SUPPLIED RECORDS START
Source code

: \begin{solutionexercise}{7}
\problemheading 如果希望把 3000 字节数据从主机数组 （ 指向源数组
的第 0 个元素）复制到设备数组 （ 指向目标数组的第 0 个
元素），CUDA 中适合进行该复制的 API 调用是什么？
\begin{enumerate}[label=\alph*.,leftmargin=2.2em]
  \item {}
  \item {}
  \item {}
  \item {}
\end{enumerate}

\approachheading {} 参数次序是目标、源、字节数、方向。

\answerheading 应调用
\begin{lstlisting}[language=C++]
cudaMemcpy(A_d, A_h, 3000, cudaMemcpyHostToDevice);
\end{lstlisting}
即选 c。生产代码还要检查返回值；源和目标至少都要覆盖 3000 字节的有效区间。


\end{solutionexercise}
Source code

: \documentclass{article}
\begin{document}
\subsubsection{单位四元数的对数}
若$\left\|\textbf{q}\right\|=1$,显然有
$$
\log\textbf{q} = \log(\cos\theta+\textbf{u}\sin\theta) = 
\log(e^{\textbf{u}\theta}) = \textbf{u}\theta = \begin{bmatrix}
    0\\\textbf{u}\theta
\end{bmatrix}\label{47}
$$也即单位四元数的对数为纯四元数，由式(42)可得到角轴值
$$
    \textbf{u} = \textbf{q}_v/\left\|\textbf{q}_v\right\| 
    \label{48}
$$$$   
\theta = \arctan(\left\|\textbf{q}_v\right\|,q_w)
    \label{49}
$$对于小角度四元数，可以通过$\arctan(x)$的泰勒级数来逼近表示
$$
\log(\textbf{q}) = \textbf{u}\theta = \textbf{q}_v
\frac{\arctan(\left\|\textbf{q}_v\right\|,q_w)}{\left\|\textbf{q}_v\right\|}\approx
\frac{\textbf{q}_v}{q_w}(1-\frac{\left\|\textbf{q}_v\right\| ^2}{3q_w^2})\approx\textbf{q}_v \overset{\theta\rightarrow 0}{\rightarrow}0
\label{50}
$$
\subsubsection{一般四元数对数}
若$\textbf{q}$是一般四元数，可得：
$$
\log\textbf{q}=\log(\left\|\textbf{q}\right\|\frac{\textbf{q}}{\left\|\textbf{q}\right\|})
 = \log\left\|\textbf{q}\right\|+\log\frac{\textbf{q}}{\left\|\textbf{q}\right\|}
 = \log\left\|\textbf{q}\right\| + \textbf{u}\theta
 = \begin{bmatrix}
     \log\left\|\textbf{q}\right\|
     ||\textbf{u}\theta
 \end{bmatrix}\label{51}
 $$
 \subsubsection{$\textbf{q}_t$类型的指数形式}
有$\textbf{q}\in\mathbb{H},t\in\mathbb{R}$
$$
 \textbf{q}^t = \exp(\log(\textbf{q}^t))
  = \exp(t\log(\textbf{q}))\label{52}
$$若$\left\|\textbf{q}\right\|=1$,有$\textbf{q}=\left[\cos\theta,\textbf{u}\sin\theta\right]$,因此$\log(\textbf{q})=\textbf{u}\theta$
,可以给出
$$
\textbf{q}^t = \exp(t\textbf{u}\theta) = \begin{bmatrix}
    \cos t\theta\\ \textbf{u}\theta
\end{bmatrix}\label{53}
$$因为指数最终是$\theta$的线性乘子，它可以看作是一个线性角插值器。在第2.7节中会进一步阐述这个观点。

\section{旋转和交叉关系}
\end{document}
SUPPLIED RECORDS END
THE PROBLEM: Determine how many lines of the records above hold the word "begin" and give the number with nothing added.

RESPONSE FOR THIS EXERCISE: 7